Entretanto, aponta Peixoto, o texto não trata de forma clara do Custo Efetivo Total (CET) e deixaria brechas para o acréscimo de outras cobranças. “O parcelamento não deveria ser tratado como opção de escolha. Muitas vezes, esta é a única forma de uma pessoa, com renda mais restrita, conseguir adquirir um bem de maior valor, porém de primeira necessidade, como uma geladeira, por exemplo. A decisão precisaria ser mais direta, para ser percebida no bolso. Se forem acrescidos outros encargos, que podem ganhar novos nomes, o consumidor ficará endividado da mesma forma”, ressaltou.

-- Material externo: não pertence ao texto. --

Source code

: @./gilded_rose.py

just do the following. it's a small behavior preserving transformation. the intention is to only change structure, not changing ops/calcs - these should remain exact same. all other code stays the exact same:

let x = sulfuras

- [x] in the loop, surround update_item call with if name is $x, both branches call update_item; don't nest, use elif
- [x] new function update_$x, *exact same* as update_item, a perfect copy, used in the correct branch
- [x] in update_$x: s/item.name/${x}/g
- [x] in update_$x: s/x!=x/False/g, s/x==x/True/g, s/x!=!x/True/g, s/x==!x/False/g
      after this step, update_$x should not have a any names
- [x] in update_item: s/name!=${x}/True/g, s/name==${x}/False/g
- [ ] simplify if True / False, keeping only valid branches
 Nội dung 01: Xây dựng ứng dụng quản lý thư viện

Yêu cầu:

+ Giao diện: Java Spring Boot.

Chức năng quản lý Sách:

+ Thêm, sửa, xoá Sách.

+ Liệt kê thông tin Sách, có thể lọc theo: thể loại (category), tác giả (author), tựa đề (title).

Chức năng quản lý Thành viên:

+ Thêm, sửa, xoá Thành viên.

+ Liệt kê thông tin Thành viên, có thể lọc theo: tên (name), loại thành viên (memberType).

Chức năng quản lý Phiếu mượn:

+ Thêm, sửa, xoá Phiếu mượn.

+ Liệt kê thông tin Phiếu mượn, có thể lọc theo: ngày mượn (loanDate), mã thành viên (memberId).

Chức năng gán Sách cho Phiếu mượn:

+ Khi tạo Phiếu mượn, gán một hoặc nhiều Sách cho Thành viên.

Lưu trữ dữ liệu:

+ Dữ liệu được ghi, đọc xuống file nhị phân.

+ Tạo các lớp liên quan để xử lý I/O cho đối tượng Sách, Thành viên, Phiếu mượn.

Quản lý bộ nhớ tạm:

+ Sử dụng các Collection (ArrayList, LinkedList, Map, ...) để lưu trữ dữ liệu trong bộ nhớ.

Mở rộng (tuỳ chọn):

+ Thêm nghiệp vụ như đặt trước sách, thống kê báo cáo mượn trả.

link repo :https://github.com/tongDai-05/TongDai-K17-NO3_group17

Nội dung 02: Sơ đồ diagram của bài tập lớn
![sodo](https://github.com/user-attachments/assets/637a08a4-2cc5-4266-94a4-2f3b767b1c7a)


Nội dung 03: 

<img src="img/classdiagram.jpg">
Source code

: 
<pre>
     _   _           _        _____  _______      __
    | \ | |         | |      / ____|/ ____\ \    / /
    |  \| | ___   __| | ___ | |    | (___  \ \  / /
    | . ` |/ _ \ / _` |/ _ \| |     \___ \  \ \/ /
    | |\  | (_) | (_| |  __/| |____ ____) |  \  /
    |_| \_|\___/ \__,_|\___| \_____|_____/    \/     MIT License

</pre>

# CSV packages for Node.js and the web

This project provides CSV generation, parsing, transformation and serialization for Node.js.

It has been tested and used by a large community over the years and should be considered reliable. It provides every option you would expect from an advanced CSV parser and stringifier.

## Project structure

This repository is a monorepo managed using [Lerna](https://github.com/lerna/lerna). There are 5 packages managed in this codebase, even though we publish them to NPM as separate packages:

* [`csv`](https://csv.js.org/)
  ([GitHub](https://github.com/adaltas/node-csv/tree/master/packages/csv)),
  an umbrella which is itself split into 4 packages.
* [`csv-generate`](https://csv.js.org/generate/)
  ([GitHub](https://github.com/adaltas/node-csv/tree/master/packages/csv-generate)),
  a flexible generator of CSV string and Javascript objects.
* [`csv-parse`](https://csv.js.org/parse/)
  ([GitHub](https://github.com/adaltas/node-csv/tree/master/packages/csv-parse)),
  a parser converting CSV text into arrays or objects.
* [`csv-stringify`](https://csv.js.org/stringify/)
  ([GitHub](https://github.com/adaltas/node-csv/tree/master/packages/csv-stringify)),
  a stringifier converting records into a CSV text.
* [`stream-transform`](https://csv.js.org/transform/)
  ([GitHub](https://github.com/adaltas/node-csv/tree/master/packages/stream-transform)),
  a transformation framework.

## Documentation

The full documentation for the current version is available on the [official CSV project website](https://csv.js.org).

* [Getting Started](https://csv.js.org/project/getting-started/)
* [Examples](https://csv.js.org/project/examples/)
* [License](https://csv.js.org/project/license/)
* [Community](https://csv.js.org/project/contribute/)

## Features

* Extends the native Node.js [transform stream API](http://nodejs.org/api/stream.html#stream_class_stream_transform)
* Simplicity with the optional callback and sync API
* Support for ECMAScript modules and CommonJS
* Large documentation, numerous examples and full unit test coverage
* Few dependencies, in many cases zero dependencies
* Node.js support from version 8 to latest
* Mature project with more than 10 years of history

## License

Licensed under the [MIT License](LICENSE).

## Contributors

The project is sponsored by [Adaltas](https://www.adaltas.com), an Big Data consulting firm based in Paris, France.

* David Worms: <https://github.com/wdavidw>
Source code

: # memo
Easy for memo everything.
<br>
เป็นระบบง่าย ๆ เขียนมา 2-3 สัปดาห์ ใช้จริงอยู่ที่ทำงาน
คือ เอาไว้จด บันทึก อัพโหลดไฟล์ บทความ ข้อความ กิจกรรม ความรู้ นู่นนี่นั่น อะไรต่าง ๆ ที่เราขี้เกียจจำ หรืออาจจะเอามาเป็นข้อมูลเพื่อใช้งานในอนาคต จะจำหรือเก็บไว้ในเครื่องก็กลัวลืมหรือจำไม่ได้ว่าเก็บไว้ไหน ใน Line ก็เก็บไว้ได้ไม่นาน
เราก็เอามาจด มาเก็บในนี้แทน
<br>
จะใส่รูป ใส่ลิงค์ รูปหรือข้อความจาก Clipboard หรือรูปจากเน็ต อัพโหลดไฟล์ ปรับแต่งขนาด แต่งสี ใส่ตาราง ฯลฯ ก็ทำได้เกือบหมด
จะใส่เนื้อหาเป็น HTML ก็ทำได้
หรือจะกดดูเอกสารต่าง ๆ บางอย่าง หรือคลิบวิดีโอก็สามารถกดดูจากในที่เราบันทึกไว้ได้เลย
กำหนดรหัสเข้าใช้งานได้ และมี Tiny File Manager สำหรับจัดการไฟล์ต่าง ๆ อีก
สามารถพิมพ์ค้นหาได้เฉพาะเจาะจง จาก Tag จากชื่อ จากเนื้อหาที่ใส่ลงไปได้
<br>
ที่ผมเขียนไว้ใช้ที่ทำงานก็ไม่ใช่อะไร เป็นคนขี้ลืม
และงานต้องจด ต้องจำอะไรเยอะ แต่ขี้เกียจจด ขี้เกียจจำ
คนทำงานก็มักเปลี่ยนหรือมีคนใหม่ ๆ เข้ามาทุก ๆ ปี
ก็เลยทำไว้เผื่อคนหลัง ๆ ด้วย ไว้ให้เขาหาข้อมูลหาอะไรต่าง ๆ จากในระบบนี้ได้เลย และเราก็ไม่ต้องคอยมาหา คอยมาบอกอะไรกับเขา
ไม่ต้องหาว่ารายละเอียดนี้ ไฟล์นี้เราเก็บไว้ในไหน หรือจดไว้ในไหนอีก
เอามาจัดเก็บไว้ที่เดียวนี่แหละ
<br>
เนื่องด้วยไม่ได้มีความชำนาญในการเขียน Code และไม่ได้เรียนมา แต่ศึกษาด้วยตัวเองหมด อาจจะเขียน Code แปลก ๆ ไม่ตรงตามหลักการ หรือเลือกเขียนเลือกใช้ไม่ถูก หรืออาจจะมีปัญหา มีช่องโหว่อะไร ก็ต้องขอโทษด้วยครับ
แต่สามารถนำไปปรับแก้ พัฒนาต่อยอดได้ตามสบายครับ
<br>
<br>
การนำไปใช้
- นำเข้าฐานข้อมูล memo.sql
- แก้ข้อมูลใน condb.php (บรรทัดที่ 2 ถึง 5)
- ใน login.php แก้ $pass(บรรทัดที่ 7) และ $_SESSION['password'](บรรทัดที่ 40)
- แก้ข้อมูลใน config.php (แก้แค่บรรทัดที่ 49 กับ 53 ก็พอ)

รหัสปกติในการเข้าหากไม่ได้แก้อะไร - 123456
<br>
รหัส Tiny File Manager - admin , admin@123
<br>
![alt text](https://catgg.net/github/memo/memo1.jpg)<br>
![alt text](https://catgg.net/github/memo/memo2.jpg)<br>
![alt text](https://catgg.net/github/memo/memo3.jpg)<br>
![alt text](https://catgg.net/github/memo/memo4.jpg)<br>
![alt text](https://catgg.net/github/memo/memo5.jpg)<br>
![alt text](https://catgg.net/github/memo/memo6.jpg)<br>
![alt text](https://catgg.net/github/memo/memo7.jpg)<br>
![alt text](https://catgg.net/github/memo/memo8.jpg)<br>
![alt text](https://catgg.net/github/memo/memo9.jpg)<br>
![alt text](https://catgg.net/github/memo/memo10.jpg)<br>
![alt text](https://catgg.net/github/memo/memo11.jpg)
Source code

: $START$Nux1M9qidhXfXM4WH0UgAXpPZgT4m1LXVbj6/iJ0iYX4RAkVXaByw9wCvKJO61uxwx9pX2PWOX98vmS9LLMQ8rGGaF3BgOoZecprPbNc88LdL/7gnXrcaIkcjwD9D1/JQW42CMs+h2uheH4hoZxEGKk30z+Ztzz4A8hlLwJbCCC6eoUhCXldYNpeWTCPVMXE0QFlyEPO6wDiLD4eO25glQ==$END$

No tradicional corredor da Rua da Concórdia, no bairro de Santo Antônio, Centro do Recife, o sentimento não é diferente. O apanhado é que, nove entre cada dez clientes, lançam mão do cartão na hora de pagar as suas compras. É o que afirma o vendedor Jadeilson Silva, que atua há cinco anos no segmento de móveis e eletrodomésticos. “O pix quase não tem espaço. As pessoas só conseguem pensar em encaixar o valor da parcela dentro do orçamento”, revela. Mais adiante, em meio ao grande fluxo da Rua das Calçadas, em São José, a gerente, Fabiana Fernandes, também acumula vivência na área de confecções e calçados. “O parcelamento é a peça-chave do nosso dia a dia. Sem ele, os clientes não aparecem. Teríamos baixa nas vendas, demissões ou até mesmo o fechamento da loja”, explica. Ela lembra que nem sempre é possível conseguir descontos atrativos para quem opta por pagar à vista, o que não empolga e acaba deixando mais folga para o cartão.

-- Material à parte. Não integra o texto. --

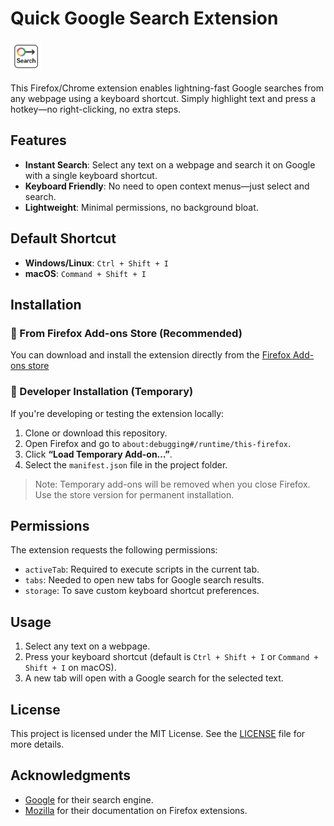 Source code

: # Quick Google Search Extension

<img src="./src/icons/icon.png" alt="Search Icon" width="50" height="50">

This Firefox/Chrome extension enables lightning-fast Google searches from any webpage using a keyboard shortcut. Simply highlight text and press a hotkey—no right-clicking, no extra steps.

## Features

- **Instant Search**: Select any text on a webpage and search it on Google with a single keyboard shortcut.
- **Keyboard Friendly**: No need to open context menus—just select and search.
- **Lightweight**: Minimal permissions, no background bloat.

## Default Shortcut

- **Windows/Linux**: `Ctrl + Shift + I`
- **macOS**: `Command + Shift + I`

## Installation

### 🔗 From Firefox Add-ons Store (Recommended)

You can download and install the extension directly from the [Firefox Add-ons store](https://addons.mozilla.org/en-US/firefox/addon/google-keyboard-search/)

### 🧪 Developer Installation (Temporary)

If you're developing or testing the extension locally:

1. Clone or download this repository.
2. Open Firefox and go to `about:debugging#/runtime/this-firefox`.
3. Click **“Load Temporary Add-on…”**.
4. Select the `manifest.json` file in the project folder.

> Note: Temporary add-ons will be removed when you close Firefox. Use the store version for permanent installation.

## Permissions

The extension requests the following permissions:

- `activeTab`: Required to execute scripts in the current tab.
- `tabs`: Needed to open new tabs for Google search results.
- `storage`: To save custom keyboard shortcut preferences.

## Usage

1. Select any text on a webpage.
2. Press your keyboard shortcut (default is `Ctrl + Shift + I` or `Command + Shift + I` on macOS).
3. A new tab will open with a Google search for the selected text.

## License

This project is licensed under the MIT License. See the [LICENSE](LICENSE) file for more details.

## Acknowledgments

- [Google](https://www.google.com/) for their search engine.
- [Mozilla](https://developer.mozilla.org/) for their documentation on Firefox extensions.
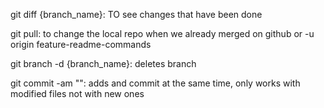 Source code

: git diff {branch_name}: TO  see changes that have been done

git pull: to change the local repo when we already merged on github
or -u origin feature-readme-commands

git branch -d {branch_name}: deletes branch

git commit -am "": adds and commit at the same time, only works with modified files not with new ones  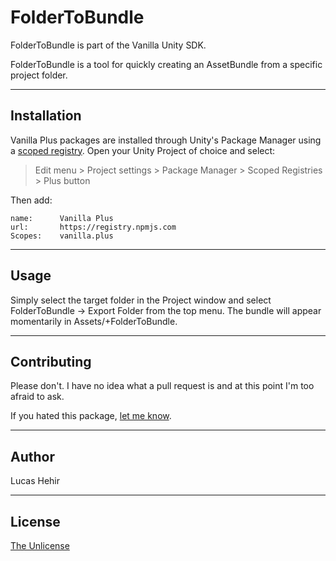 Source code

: # FolderToBundle

FolderToBundle is part of the Vanilla Unity SDK.

FolderToBundle is a tool for quickly creating an AssetBundle from a specific project folder.

---

## Installation

Vanilla Plus packages are installed through Unity's Package Manager using a [scoped registry](https://docs.unity3d.com/Manual/upm-scoped.html). Open your Unity Project of choice and select:

> Edit menu > Project settings > Package Manager > Scoped Registries > Plus button

Then add:


	name:      Vanilla Plus
	url:       https://registry.npmjs.com
	Scopes:    vanilla.plus

---

## Usage

Simply select the target folder in the Project window and select FolderToBundle -> Export Folder from the top menu. The bundle will appear momentarily in Assets/+FolderToBundle.

---

## Contributing
Please don't. I have no idea what a pull request is and at this point I'm too afraid to ask.

If you hated this package, [let me know](mailto:lucas@vanilla.plus).

---

## Author

Lucas Hehir

---

## License
[The Unlicense](https://unlicense.org/)
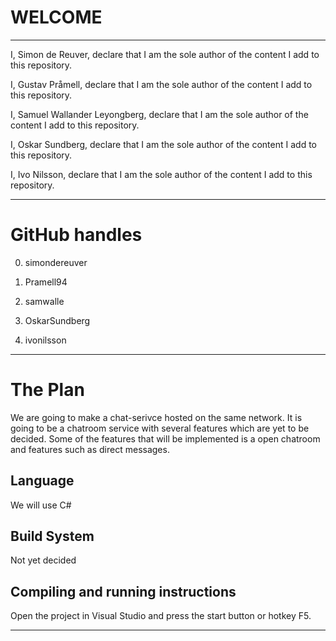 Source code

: # WELCOME 

---

I, Simon de Reuver, declare that I am the sole author of the content I add to this repository.

I, Gustav Pråmell, declare that I am the sole author of the content I add to this repository.

I, Samuel Wallander Leyongberg, declare that I am the sole author of the content I add to this repository.

I, Oskar Sundberg, declare that I am the sole author of the content I add to this repository.

I, Ivo Nilsson, declare that I am the sole author of the content I add to this repository.


---

# GitHub handles

0. simondereuver

1. Pramell94

2. samwalle

3. OskarSundberg

4. ivonilsson

--- 

# The Plan

We are going to make a chat-serivce hosted on the same network. It is going to be a chatroom
service with several features which are yet to be decided. Some of the features that will be implemented is a open chatroom 
and features such as direct messages.

## Language

We will use C#

## Build System

Not yet decided

## Compiling and running instructions

Open the project in Visual Studio and press the start button or hotkey F5.

--- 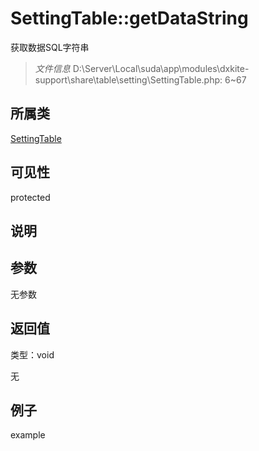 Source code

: # SettingTable::getDataString

获取数据SQL字符串

> *文件信息* D:\Server\Local\suda\app\modules\dxkite-support\share\table\setting\SettingTable.php: 6~67

## 所属类 

[SettingTable](../SettingTable.md)

## 可见性

 protected 

## 说明




## 参数


无参数


## 返回值

类型：void

无



## 例子

example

O gerente geral do Procon-PE, Hugo Souza, reforça que é preciso estar atento à legislação e ao Código de Defesa do Consumidor (CDC), observando os trâmites antes da assinatura de qualquer contrato, além de pensar no amanhã, antes de sair usando o cartão. “O cidadão precisa entender que dívida, parcelamento, todos são compromissos assumidos e que vão impactar na qualidade de vida, no seio familiar, independente da camada social”, pontua. Ele explica que o órgão oferece atendimento gratuito, incluindo a conciliação com bancos e demais instituições, coibindo abusos e tentando sempre atuar na negociação e no tratamento. “Não apenas conseguir sanar o momento, mas ter o equilíbrio para não voltar ao mesmo cenário. Evitar a compra por impulso, com os gatilhos da publicidade e redes sociais, por exemplo”, disse Souza.

ENDIVIDAMENTO

O cartão de crédito foi a modalidade de dívida que mais cresceu no país, depois da pandemia, com cerca de 200 milhões de registros, ou seja, dois para cada cidadão economicamente ativo. Para cada 100 pessoas com dívidas, 85 possuem faturas a vencer. De acordo com o economista, Werson Kaval, o panorama é resultado da falta de orientação de base, mas também de um desinteresse já enraizado. “As pessoas agem apenas nas consequências, mas não têm planejamento. É como se fizesse parte da cultura empurrar a dívida para depois. Temos um salário mínimo cinco vezes menor do que o necessário para uma vida digna e taxas que levam o crédito para as alturas. A reunião desses fatores acaba sendo desastrosa”, explica.

Conforme o especialista, as finanças pessoais devem ser tratadas de maneira semelhante ao funcionamento de uma empresa. “Não precisa de nada sofisticado, mas colocar no papel a quantidade de receitas e de despesas, conseguindo entender quanto é possível realmente gastar”, orienta. Segundo ele, a estrutura se debruça em condições para quando o endividamento já está instaurado, mas pouco ou nada oferta no caso de uma antecipação. “Para o bom pagador não existe vantagem, já que as instituições financeiras ganham e sobrevivem de dívidas que tiram o sono da população. É preciso ter prudência para não embarcar nessa viagem”, complementa Kaval.